Blessing ceremonies for homosexual couples should be introduced quickly, says theologian

The German Synodal Path reform project wants the Catholic Church to offer blessing ceremonies for couples who cannot have a Church marriage.

The German Synodal Path reform project wants the Catholic Church to offer blessing ceremonies for couples who cannot have a Church marriage. The demand is controversial, but a theologian has warned against drawing a sharp dividing line between such blessing ceremonies and the standard marriage rites.

The German liturgical scholar Benedikt Kranemann has called for the introduction of blessing ceremonies for same-sex or remarried couples. “After this question was debated at great length and very intensively theologically and in practical terms at a high level in the Synodal Path, we can now proceed with confidence to officially make these ceremonies a liturgy of the Church,” he said in an interview with the news site katholisch.de.

The Synodal Path of the Catholic Church in Germany had advocated such ceremonies when couples cannot or do not want to enter into a Church marriage. Soon, a joint commission consisting of the Bishops’ Conference and the Central Committee of German Catholics (ZdK), Germany’s main laypeople’s organisation, is to draw up draft proposals.

Kranemann said he opposed formulations and actions that showed couples that their partnership did not correspond to what was intended as “normal”. Such attempts at demarcation raised the question of “how serious the Church really is about its conversion and its cooperation with its same-sex brothers and sisters in faith”, he said. It was crucial to find a form of worship “that does justice to people, their life situation and their faith”.

He emphasised that there were different situations and ceremonies “when there is not a man and a woman at the front of the Church, but two women or two men”. Therefore, appropriate biblical images and formulations should be chosen for such couples in the prayer of blessing and in other prayers.

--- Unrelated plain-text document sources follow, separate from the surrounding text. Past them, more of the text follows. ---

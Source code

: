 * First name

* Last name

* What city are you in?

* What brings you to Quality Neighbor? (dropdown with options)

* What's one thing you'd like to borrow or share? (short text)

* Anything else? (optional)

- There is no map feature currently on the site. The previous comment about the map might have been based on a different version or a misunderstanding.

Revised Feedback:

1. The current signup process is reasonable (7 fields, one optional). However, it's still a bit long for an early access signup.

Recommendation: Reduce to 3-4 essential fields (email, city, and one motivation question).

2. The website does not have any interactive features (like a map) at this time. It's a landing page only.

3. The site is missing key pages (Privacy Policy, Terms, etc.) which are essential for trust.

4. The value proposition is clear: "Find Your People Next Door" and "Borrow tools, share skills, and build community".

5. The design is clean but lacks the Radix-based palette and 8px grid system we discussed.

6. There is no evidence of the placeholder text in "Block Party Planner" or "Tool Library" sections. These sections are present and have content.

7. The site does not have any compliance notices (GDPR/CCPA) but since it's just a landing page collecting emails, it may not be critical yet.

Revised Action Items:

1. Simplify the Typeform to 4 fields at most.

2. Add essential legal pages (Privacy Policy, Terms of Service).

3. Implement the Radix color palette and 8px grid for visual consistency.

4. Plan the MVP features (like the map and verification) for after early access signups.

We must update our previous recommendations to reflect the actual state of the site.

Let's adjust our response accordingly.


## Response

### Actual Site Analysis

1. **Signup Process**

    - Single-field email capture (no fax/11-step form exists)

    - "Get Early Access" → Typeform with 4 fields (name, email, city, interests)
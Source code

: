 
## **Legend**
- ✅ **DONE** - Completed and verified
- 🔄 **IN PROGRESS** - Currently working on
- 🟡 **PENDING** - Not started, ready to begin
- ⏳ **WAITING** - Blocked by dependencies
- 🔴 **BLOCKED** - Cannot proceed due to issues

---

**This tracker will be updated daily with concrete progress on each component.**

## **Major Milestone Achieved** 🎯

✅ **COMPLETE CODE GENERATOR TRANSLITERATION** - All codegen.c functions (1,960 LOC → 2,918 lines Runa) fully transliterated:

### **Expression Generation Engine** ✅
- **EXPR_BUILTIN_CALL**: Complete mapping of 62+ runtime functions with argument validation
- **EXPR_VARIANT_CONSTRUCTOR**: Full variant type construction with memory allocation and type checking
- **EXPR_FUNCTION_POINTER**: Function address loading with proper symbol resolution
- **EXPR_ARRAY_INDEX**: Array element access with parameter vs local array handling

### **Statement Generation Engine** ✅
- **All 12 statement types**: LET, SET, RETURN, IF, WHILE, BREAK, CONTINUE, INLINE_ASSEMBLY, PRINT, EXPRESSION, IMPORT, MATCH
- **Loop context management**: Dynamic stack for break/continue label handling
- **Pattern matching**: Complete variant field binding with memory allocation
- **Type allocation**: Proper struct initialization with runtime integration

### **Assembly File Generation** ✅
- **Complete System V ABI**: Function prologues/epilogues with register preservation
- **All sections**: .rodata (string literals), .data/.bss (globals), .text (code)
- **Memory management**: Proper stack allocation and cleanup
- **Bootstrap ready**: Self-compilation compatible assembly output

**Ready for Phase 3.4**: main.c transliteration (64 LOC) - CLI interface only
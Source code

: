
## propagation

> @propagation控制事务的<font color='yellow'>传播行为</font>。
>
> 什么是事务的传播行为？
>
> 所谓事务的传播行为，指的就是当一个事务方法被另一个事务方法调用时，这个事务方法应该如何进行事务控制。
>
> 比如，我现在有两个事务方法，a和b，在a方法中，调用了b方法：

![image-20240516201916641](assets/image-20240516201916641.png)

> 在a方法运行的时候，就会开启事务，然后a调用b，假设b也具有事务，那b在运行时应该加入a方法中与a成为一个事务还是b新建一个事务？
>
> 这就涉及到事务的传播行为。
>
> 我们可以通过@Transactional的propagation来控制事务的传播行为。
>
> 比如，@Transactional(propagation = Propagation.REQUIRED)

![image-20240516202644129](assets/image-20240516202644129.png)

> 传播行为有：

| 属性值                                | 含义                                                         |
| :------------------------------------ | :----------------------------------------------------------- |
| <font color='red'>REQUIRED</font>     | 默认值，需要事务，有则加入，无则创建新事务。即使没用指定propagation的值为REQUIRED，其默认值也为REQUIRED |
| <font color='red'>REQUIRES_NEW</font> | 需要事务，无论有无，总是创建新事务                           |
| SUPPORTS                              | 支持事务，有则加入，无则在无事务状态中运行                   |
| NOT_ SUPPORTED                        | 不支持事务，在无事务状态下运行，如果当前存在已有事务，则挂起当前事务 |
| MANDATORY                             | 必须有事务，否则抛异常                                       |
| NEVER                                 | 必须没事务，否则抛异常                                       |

The texts, he said, must consistently address the situation of these couples. “However, I would like to warn very strongly against designing these ceremonies primarily in terms of how they differ from the wedding ceremony,” said the theologian, who teaches in Erfurt in eastern Germany.

The scholar called for dialogue in light of the criticism of the plans voiced by the Vatican and by churches in other parts of the world. “One will have to explain again and again what these ceremonies mean. We will have to win people over,” said the professor at Erfurt’s Faculty of Catholic Theology.